At one point last year, the Islamic State (also known as ISIS) was believed to be raking in $3 million a day in black-market sales of oil the group pumped from territories in Syria and Iran it took over during a swift campaign. ISIS once controlled several Iraqi oil fields, but thanks to a counteroffensive involving U.S. airstrikes and an American-backed campaign by the Iraqi security forces, the group now has only one, according to Agence France-Presse.

But ISIS’s oil operations have only been scaled back, not thoroughly halted. According to a story in The New York Times this week, ISIS has transformed from a simply bloodthirsty terrorist group, the successor to al-Qaeda, into a fully functioning government. It has a complex economy that relies not just on stolen oil, but other revenue sources, including kidnapping, extortion and an assortment of taxes and levies.

That complexity is evident in the way ISIS pumps and transports oil: Based on a BBC2 program called “The World’s Richest Terror Army” that aired this spring, ISIS even sells the oil it gets from fields in eastern Syria back to the Syrian government, even though the group is a sworn enemy of Syrian president Bashar al-Assad.

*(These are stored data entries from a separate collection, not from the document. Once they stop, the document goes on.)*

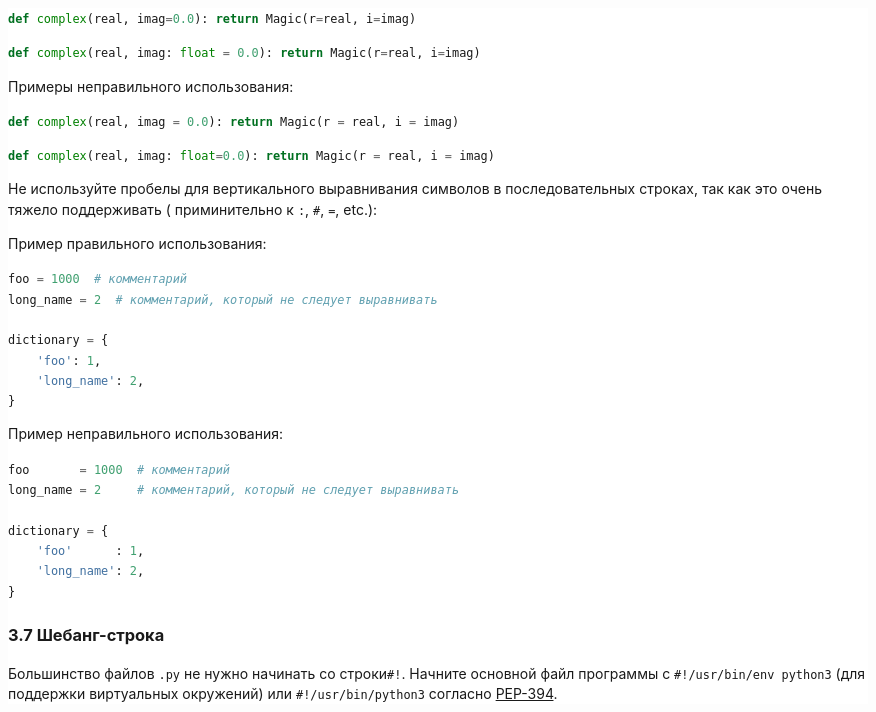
 ```python
def complex(real, imag=0.0): return Magic(r=real, i=imag)
```

```python
def complex(real, imag: float = 0.0): return Magic(r=real, i=imag)
```

Примеры неправильного использования:

```python
def complex(real, imag = 0.0): return Magic(r = real, i = imag)
```

```python
def complex(real, imag: float=0.0): return Magic(r = real, i = imag)
```

Не используйте пробелы для вертикального выравнивания символов в
последовательных строках, так как это очень тяжело поддерживать (
приминительно к `:`, `#`, `=`, etc.):

Пример правильного использования:

```python
foo = 1000  # комментарий
long_name = 2  # комментарий, который не следует выравнивать

dictionary = {
    'foo': 1,
    'long_name': 2,
}
```

Пример неправильного использования:

```python
foo       = 1000  # комментарий
long_name = 2     # комментарий, который не следует выравнивать

dictionary = {
    'foo'      : 1,
    'long_name': 2,
}
```

<a id="Python_Interpreter"></a>
<a id="s3.7-shebang-line"></a>
<a id="37-shebang-line"></a>

<a id="shebang-line"></a>

### 3.7 Шебанг-строка

Большинство файлов `.py` не нужно начинать со строки`#!`. Начните основной
файл программы с `#!/usr/bin/env python3` (для поддержки виртуальных окружений)
или `#!/usr/bin/python3` согласно
[PEP-394](https://www.python.org/dev/peps/pep-0394/).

ISIS sells some of its oil to the people it governs — some 8 million in the territory it controls — and smuggles more of it across the Turkish border. According to a story in U.K.’s Independent, around the time of the BBC special in April:

A Syrian source involved in oil smuggling for Isis explained how oil brought in one of the group’s biggest streams of revenue. “Isis controls the oil wells in our region of Deir Ezzor, which is rich in oil,” he said. “My family, friends and members of my tribe by oil from Isis and smuggle it to the refineries and then to civilian markets.” The US treasury estimates Isis is still earning $2 million a week by smuggling oil in spite of a sustained bombing campaign by the US-led coalition.

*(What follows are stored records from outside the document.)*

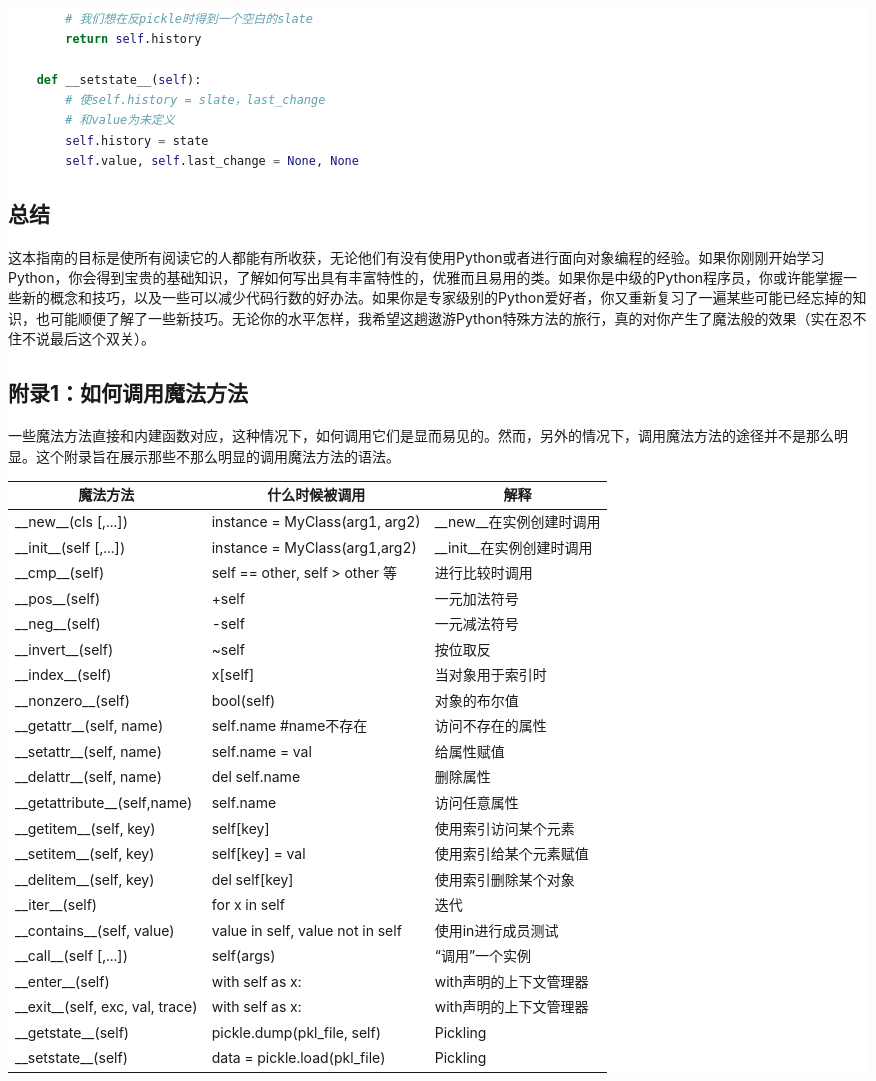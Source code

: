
 ```python
		# 我们想在反pickle时得到一个空白的slate
		return self.history

	def __setstate__(self):
		# 使self.history = slate，last_change
		# 和value为未定义
		self.history = state
		self.value, self.last_change = None, None
```

总结
----

这本指南的目标是使所有阅读它的人都能有所收获，无论他们有没有使用Python或者进行面向对象编程的经验。如果你刚刚开始学习Python，你会得到宝贵的基础知识，了解如何写出具有丰富特性的，优雅而且易用的类。如果你是中级的Python程序员，你或许能掌握一些新的概念和技巧，以及一些可以减少代码行数的好办法。如果你是专家级别的Python爱好者，你又重新复习了一遍某些可能已经忘掉的知识，也可能顺便了解了一些新技巧。无论你的水平怎样，我希望这趟遨游Python特殊方法的旅行，真的对你产生了魔法般的效果（实在忍不住不说最后这个双关）。

附录1：如何调用魔法方法
-----------------------

一些魔法方法直接和内建函数对应，这种情况下，如何调用它们是显而易见的。然而，另外的情况下，调用魔法方法的途径并不是那么明显。这个附录旨在展示那些不那么明显的调用魔法方法的语法。
 

| 魔法方法                           | 什么时候被调用                   |解释                         |
| -----------------------------------|----------------------------------|-----------------------------|
|\_\_new\_\_(cls [,...])             |instance = MyClass(arg1, arg2)    |\_\_new\_\_在实例创建时调用  |
|\_\_init\_\_(self [,...])           |instance = MyClass(arg1,arg2)     |\_\_init\_\_在实例创建时调用 |                                
|\_\_cmp\_\_(self)                   |self == other, self > other 等    |进行比较时调用               |                                
|\_\_pos\_\_(self)                   |+self                             |一元加法符号                 |
|\_\_neg\_\_(self)                   |-self                             |一元减法符号                 |                                
|\_\_invert\_\_(self)                |~self                             |按位取反                     |                               
|\_\_index\_\_(self)                 |x[self]                           |当对象用于索引时             |                                
|\_\_nonzero\_\_(self)               |bool(self)                        |对象的布尔值                 |                                
|\_\_getattr\_\_(self, name)         |self.name #name不存在             |访问不存在的属性             |                                
|\_\_setattr\_\_(self, name)         |self.name = val                   |给属性赋值                   |                                
|\_\_delattr\_\_(self, name)         |del self.name                     |删除属性                     |                                
|\_\_getattribute\_\_(self,name)     |self.name                         |访问任意属性                 |                                
|\_\_getitem\_\_(self, key)          |self[key]                         |使用索引访问某个元素         |                                
|\_\_setitem\_\_(self, key)          |self[key] = val                   |使用索引给某个元素赋值       |                               
|\_\_delitem\_\_(self, key)          |del self[key]                     |使用索引删除某个对象         |                               
|\_\_iter\_\_(self)                  |for x in self                     |迭代                         |                               
|\_\_contains\_\_(self, value)       |value in self, value not in self  |使用in进行成员测试           |                                
|\_\_call\_\_(self [,...])           |self(args)                        |“调用”一个实例               |                                
|\_\_enter\_\_(self)                 |with self as x:                   |with声明的上下文管理器       |                                
|\_\_exit\_\_(self, exc, val, trace) |with self as x:                   |with声明的上下文管理器       |                                
|\_\_getstate\_\_(self)              |pickle.dump(pkl\_file, self)      |Pickling                     |                                
|\_\_setstate\_\_(self)              |data = pickle.load(pkl_file)      |Pickling                     |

The documentary reveals that militants have developed ways of pumping oil hundreds of metres across the border and floating it in barrels down rivers in order to export it into areas not held by Isis.

ISIS is far from the only extremist group that finances its activities through oil, one way or another. According to the Institute for the Analysis of Global Security, Saudi Arabia — a U.S. ally that also hates ISIS — is home to many financiers of global terrorism:

This Gulf monarchy is a … state in which no taxes are imposed on the population. Instead, Saudis have a religious tax, the zakat, requiring all Muslims to give at least 2.5 percent of their income to charities. Many of the charities are truly dedicated to good causes, but others merely serve as money laundering and terrorist financing apparatuses. While many Saudis contribute to those charities in good faith believing their money goes toward good causes, others know full well the terrorist purposes to which their money will be funneled.

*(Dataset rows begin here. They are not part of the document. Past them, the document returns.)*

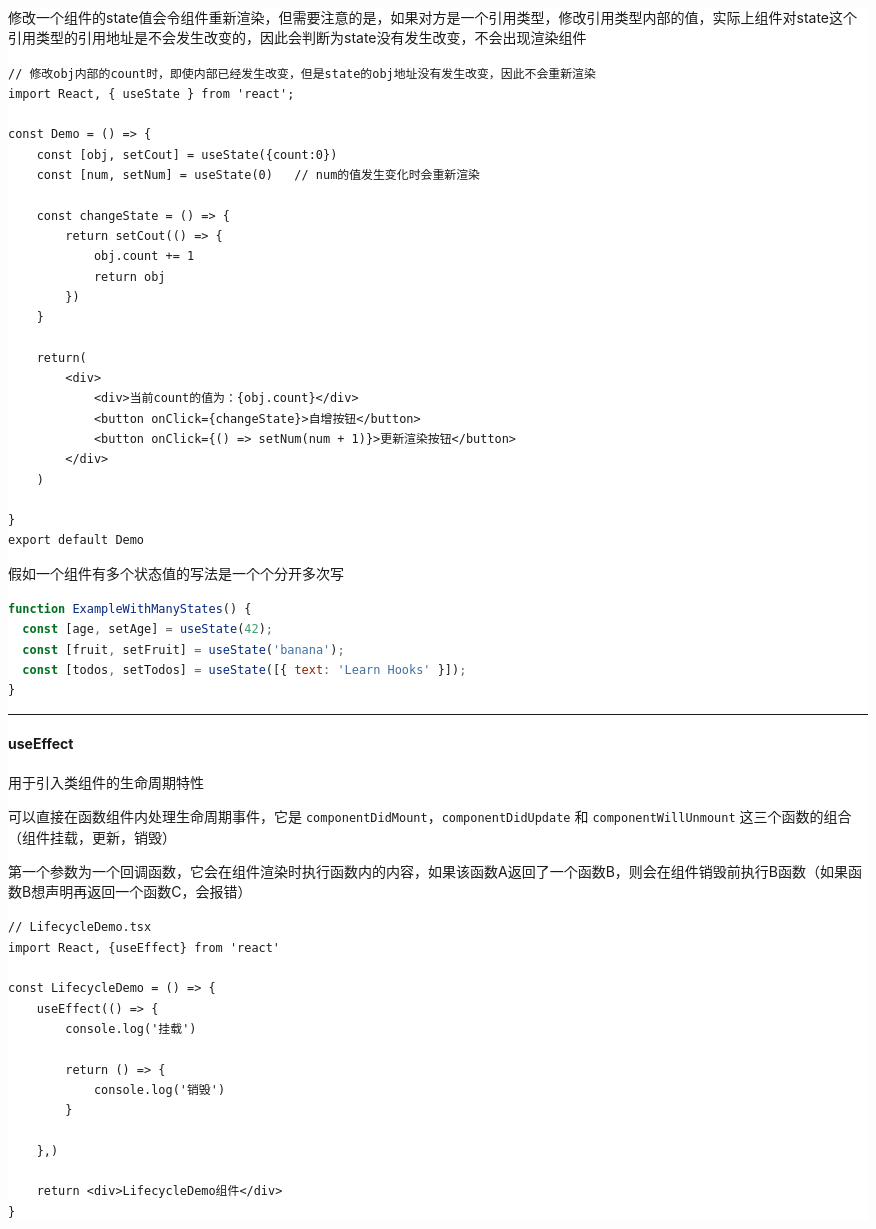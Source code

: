 修改一个组件的state值会令组件重新渲染，但需要注意的是，如果对方是一个引用类型，修改引用类型内部的值，实际上组件对state这个引用类型的引用地址是不会发生改变的，因此会判断为state没有发生改变，不会出现渲染组件

```tsx
// 修改obj内部的count时，即使内部已经发生改变，但是state的obj地址没有发生改变，因此不会重新渲染
import React, { useState } from 'react';

const Demo = () => {
    const [obj, setCout] = useState({count:0})	
    const [num, setNum] = useState(0)	// num的值发生变化时会重新渲染

    const changeState = () => {
        return setCout(() => {
            obj.count += 1
            return obj
        })
    }
   
    return(
        <div>
            <div>当前count的值为：{obj.count}</div>
            <button onClick={changeState}>自增按钮</button>
            <button onClick={() => setNum(num + 1)}>更新渲染按钮</button>
        </div>
    )

}
export default Demo
```

假如一个组件有多个状态值的写法是一个个分开多次写

```jsx
function ExampleWithManyStates() {
  const [age, setAge] = useState(42);
  const [fruit, setFruit] = useState('banana');
  const [todos, setTodos] = useState([{ text: 'Learn Hooks' }]);
}
```

---

#### useEffect

用于引入类组件的生命周期特性

可以直接在函数组件内处理生命周期事件，它是 `componentDidMount`，`componentDidUpdate` 和 `componentWillUnmount` 这三个函数的组合（组件挂载，更新，销毁）

第一个参数为一个回调函数，它会在组件渲染时执行函数内的内容，如果该函数A返回了一个函数B，则会在组件销毁前执行B函数（如果函数B想声明再返回一个函数C，会报错）

```tsx
// LifecycleDemo.tsx
import React, {useEffect} from 'react'

const LifecycleDemo = () => {
    useEffect(() => {
        console.log('挂载')

        return () => {
            console.log('销毁')
        }

    },)

    return <div>LifecycleDemo组件</div>
}

```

Oil not only underwrites terrorism, it gives oil-exporting nations in the Persian Gulf an outsize influence on the world stage. The United States and other Western countries devote inordinate amounts of resources and attention to dealing with the Middle East and its many internecine struggles, at the expense of other parts of the world.

Also, the task of defending the flow of oil from the region routinely falls to the United States, and using less oil would absolve us of the need to send in troops and keep up military bases to protect supply routes.

“As long as we keep buying oil from the Middle East, our enemies can continue to fund terrorism,” oil and gas tycoon T. Boone Pickens wrote in TIME earlier this month. “For too long we have spent the lives and limbs of thousands of young men and women fighting in the Middle East, and we still bear most of the cost of protecting the about 17 million barrels that flow through the Strait of Hormuz every day even though only about 10% of that oil comes to us.”

Some say we can drill our way to oil independence, but the reality is, the U.S. still needs about 19 million barrels of oil a day to function, and the “shale revolution” only restored U.S. production to a peak of about 10 million barrels. The rest has to come from somewhere.

If the U.S. used more alternative fuels for vehicles, instead of primarily oil-based gasoline and diesel, we could reduce our dependence on oil — and shrink the influence of the countries that supply it.